Dès lors, il ne s’agit plus uniquement de la protéger, mais de la gérer.

Comment ? En lui donnant un prix et en faisant en sorte que les entreprises l’intègrent dans leurs comptes.

 

C’est le même modèle que celui avancé pour les émissions de gaz à effet de serre.

 

BERNARD CHEVASSUS-AU-LOUIS : Voilà près de trente ans que des économistes s’interrogent sur l’opportunité d’appliquer les objets de l’analyse économique à l’environnement.

 

On fait remonter l’idée de mesurer sa valeur à travers ses services aux années 1970.

 

La publication, en 1997, d’une étude de Robert Costanza a été un autre moment clé.

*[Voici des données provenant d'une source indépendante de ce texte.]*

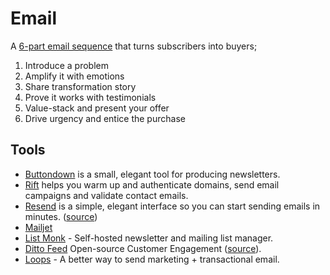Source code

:# Email

A [6-part email sequence](https://entrepreneurshandbook.co/this-6-part-email-sequence-just-about-guarantees-a-four-figure-income-every-time-i-use-it-fb7e8bf90ad0) that turns subscribers into buyers;

1. Introduce a problem
2. Amplify it with emotions
3. Share transformation story
4. Prove it works with testimonials
5. Value-stack and present your offer
6. Drive urgency and entice the purchase

## Tools

- [Buttondown](https://buttondown.email) is a small, elegant tool for producing newsletters.
- [Rift](https://www.getrift.com) helps you warm up and authenticate domains, send email campaigns and validate contact emails.
- [Resend](https://resend.com/) is a simple, elegant interface so you can start sending emails in minutes. ([source](https://github.com/resendlabs))
- [Mailjet](https://www.mailjet.com)
- [List Monk](https://listmonk.app) - Self-hosted newsletter and mailing list manager.
- [Ditto Feed](https://dittofeed.com) Open-source Customer Engagement ([source](https://github.com/dittofeed/dittofeed)).
- [Loops](https://loops.so) - A better way to send marketing + transactional email.
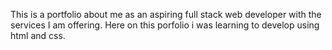 This is a portfolio about me as an aspiring full stack web developer with the services I am offering.
Here on this porfolio i was learning to develop using html and css.
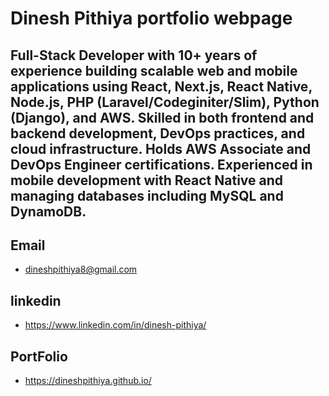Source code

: # Dinesh Pithiya portfolio webpage

## Full-Stack Developer with 10+ years of experience building scalable web and mobile applications using React, Next.js, React Native, Node.js, PHP (Laravel/Codeginiter/Slim), Python (Django), and AWS. Skilled in both frontend and backend development, DevOps practices, and cloud infrastructure. Holds AWS Associate and DevOps Engineer certifications. Experienced in mobile development with React Native and managing databases including MySQL and DynamoDB.

##  Email
-   dineshpithiya8@gmail.com

##  linkedin
-   https://www.linkedin.com/in/dinesh-pithiya/

##  PortFolio
-   https://dineshpithiya.github.io/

Pour la première fois, on tentait d’additionner la valeur de tous les services écosystémiques du monde.  

 

Le débat quant à la rigueur scientifique de ces travaux perdure, mais le choc provoqué par leurs résultats n’en est pas moindre : ce grand total équivalait à deux fois le PNB mondial – 33 000 milliards de dollars.

 

Le millénium 2005, enfin, a confirmé deux choses :

 

– d’une part, que les services non marchands sont beaucoup plus nombreux que les services marchands (production de bois, d’alimentation, etc.) ;

 

– d’autre part, que lorsqu’on croit mettre en valeur, au sens marchand du terme, un milieu naturel – par exemple, en développant des élevages de crevettes en lieu et place d’une forêt littorale en Asie du Sud –, on y perd : une forêt littorale produit certes peu de bois.

 

Elle protège, en revanche, les côtes contre les raz de marée. Mettre à son actif cette fonction – et les économies induites en termes de constructions ou de réparations – augmente fortement sa valeur.

 

QUESTION : Ce langage économique peut se retourner contre une nature dont les services ne vaudraient, au final, pas grand-chose…


BERNARD CHEVASSUS-AU-LOUIS : Cette question est au cœur des débats.

 

Certains affichent une opposition de principe, avançant l’idée que la nature contient ses propres valeurs – culturelles, esthétiques, philosophiques – qui justifient de la défendre.  

 

C’est ce que j’appelle la logique des monuments historiques : on ne défend pas l’Acropole sur la base d’arguments économiques.

 

Dans une certaine mesure, notre rapport suit ce point de vue en spécifiant qu’il n’est pas opportun d’accorder une valeur économique à la biodiversité remarquable.

 

Nous ne nous intéressons qu’à la biodiversité ordinaire.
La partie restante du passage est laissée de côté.